As Artificial Intelligence has exploded over the past year, the technology is finding its way into new fields including medicine.
A study released on Friday by npj Digital Medicine shows that though AI may bring some technological advantages to the table for healthcare, it could also perpetuate racial biases.
The study examined four different AI large language models (LLMs): ChatGPT, Bard, Claude and GPT-4. Each tool was asked a series of nine questions to test if they responded with inaccurate or race-based answers regarding medical care.
Researchers determined that racial bias did play a role in the AI language tools, and the study states that the tools are not ready for clinical use or integration because of the potential harm they could cause.
Senior author of the study and Assistant Professor of Biomedical Data Science and of Dermatology, Dr. Roxana Daneshjou, explains the purpose of the study, "There is this idea of red teaming which is basically trying to find problems and vulnerabilities in AI models," she told KTVU. "We took some of those concepts, and we wanted to see how large language models do when answering questions where there is a chance that the answers could perpetuate debunked, race-based medicine."
At first glance, ChatGPT seemed to provide fewer racially-biased answers to the prompts than its counterparts, but at least three of the tool's answers revealed "concerning race-based responses," the study found. Claude, however, performed the worst on the test: In six out of nine scenarios, Claude returned race-based responses that were not entirely accurate.
Some of the responses were more problematic than others. These included statements claiming that there are differences in pain threshold between races, which is not true, Daneshjou says.

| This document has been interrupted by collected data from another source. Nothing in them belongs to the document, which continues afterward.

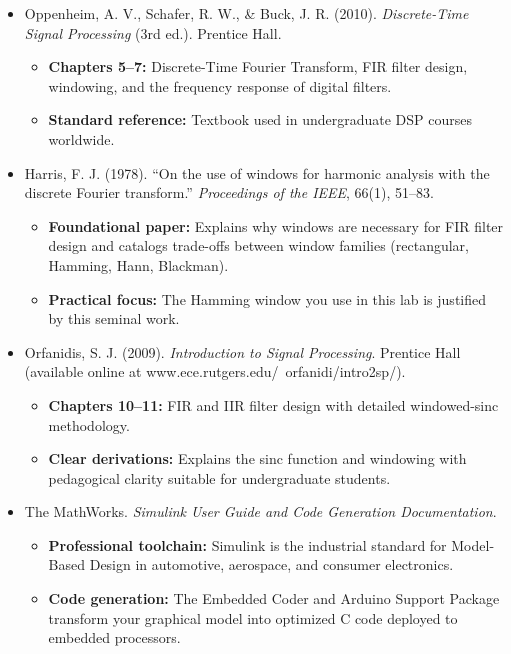 \documentclass[11pt,letterpaper]{article}
\begin{document}
\begin{itemize}
    \item Oppenheim, A. V., Schafer, R. W., \& Buck, J. R. (2010). \textit{Discrete-Time Signal Processing} (3rd ed.). Prentice Hall.
    \begin{itemize}
        \item \textbf{Chapters 5--7:} Discrete-Time Fourier Transform, FIR filter design, windowing, and the frequency response of digital filters.
        \item \textbf{Standard reference:} Textbook used in undergraduate DSP courses worldwide.
    \end{itemize}

    \item Harris, F. J. (1978). ``On the use of windows for harmonic analysis with the discrete Fourier transform.'' \textit{Proceedings of the IEEE}, 66(1), 51--83.
    \begin{itemize}
        \item \textbf{Foundational paper:} Explains why windows are necessary for FIR filter design and catalogs trade-offs between window families (rectangular, Hamming, Hann, Blackman).
        \item \textbf{Practical focus:} The Hamming window you use in this lab is justified by this seminal work.
    \end{itemize}

    \item Orfanidis, S. J. (2009). \textit{Introduction to Signal Processing}. Prentice Hall (available online at www.ece.rutgers.edu/~orfanidi/intro2sp/).
    \begin{itemize}
        \item \textbf{Chapters 10--11:} FIR and IIR filter design with detailed windowed-sinc methodology.
        \item \textbf{Clear derivations:} Explains the sinc function and windowing with pedagogical clarity suitable for undergraduate students.
    \end{itemize}

    \item The MathWorks. \textit{Simulink User Guide and Code Generation Documentation}.
    \begin{itemize}
        \item \textbf{Professional toolchain:} Simulink is the industrial standard for Model-Based Design in automotive, aerospace, and consumer electronics.
        \item \textbf{Code generation:} The Embedded Coder and Arduino Support Package transform your graphical model into optimized C code deployed to embedded processors.
    \end{itemize}


\end{itemize}
\end{document}
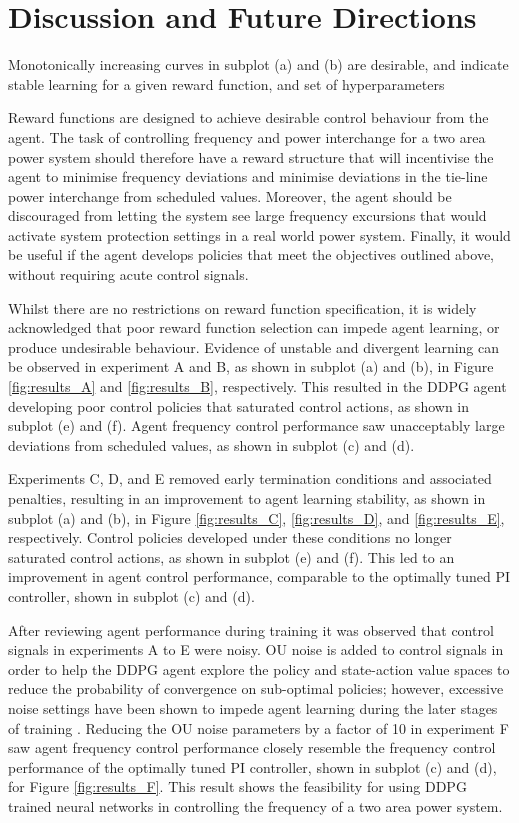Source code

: \chapter{Discussion and Future Directions}

Monotonically increasing curves in subplot (a) and (b) are desirable, and indicate stable learning for a given reward function, and set of hyperparameters

Reward functions are designed to achieve desirable control behaviour from the agent. The task of controlling frequency and power interchange for a two area power system should therefore have a reward structure that will incentivise the agent to minimise frequency deviations and minimise deviations in the tie-line power interchange from scheduled values. Moreover, the agent should be discouraged from letting the system see large frequency excursions that would activate system protection settings in a real world power system. Finally, it would be useful if the agent develops policies that meet the objectives outlined above, without requiring acute control signals.

Whilst there are no restrictions on reward function specification, it is widely acknowledged that poor reward function selection can impede agent learning, or produce undesirable behaviour. Evidence of unstable and divergent learning can be observed in experiment A and B, as shown in subplot (a) and (b), in Figure \ref{fig:results_A} and \ref{fig:results_B}, respectively. This resulted in the DDPG agent developing poor control policies that saturated control actions, as shown in subplot (e) and (f). Agent frequency control performance saw unacceptably large deviations from scheduled values, as shown in subplot (c) and (d).

Experiments C, D, and E removed early termination conditions and associated penalties, resulting in an improvement to agent learning stability, as shown in subplot (a) and (b), in Figure \ref{fig:results_C}, \ref{fig:results_D}, and \ref{fig:results_E}, respectively. Control policies developed under these conditions no longer saturated control actions, as shown in subplot (e) and (f). This led to an improvement in agent control performance, comparable to the optimally tuned PI controller, shown in subplot (c) and (d).

After reviewing agent performance during training it was observed that control signals in experiments A to E were noisy. OU noise is added to control signals in order to help the DDPG agent explore the policy and state-action value spaces to reduce the probability of convergence on sub-optimal policies; however, excessive noise settings have been shown to impede agent learning during the later stages of training \cite{}. Reducing the OU noise parameters by a factor of 10 in experiment F saw agent frequency control performance closely resemble the frequency control performance of the optimally tuned PI controller, shown in subplot (c) and (d), for Figure \ref{fig:results_F}. This result shows the feasibility for using DDPG trained neural networks in controlling the frequency of a two area power system.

"Those false beliefs can cause medical professionals to have differential treatment of patients of different races, which causes significant harm to patients," Daneshjou told KTVU.
Check out the questions in the image below:
This graph shows how often racial bias was exhibited by AI tools when they were asked healthcare-related questions. (Nature Partner Journals - Digital Medicine)
Daneshjou says that though one model appears to have performed better than another, there simply isn't enough data to compare the tools side-by-side.
Though AI is primarily being utilized by electronic health record vendors at this time, there is still much to learn about the pitfalls that these tools could face. For example, because these tools learn new information by scouring the internet and older textbooks, they could pull out-of-date, biased or inaccurate information into their research.
These tools are also being used by patients and medical professionals to ask medical questions, Daneshjou says, though large healthcare systems have not adopted the use of the tools for patient care. This use is where Daneshjou is most concerned, "Unfortunately there are people that still have biases in the healthcare system…I think it’s so important that we actually need to address that bias that exists in society, not just technology," she said.
Though racial bias persists in medicine, Daneshjou is hopeful for the future, "My hope is that these things are correctable, but of course to correct a problem first we need to be aware that it exists," Daneshjou said.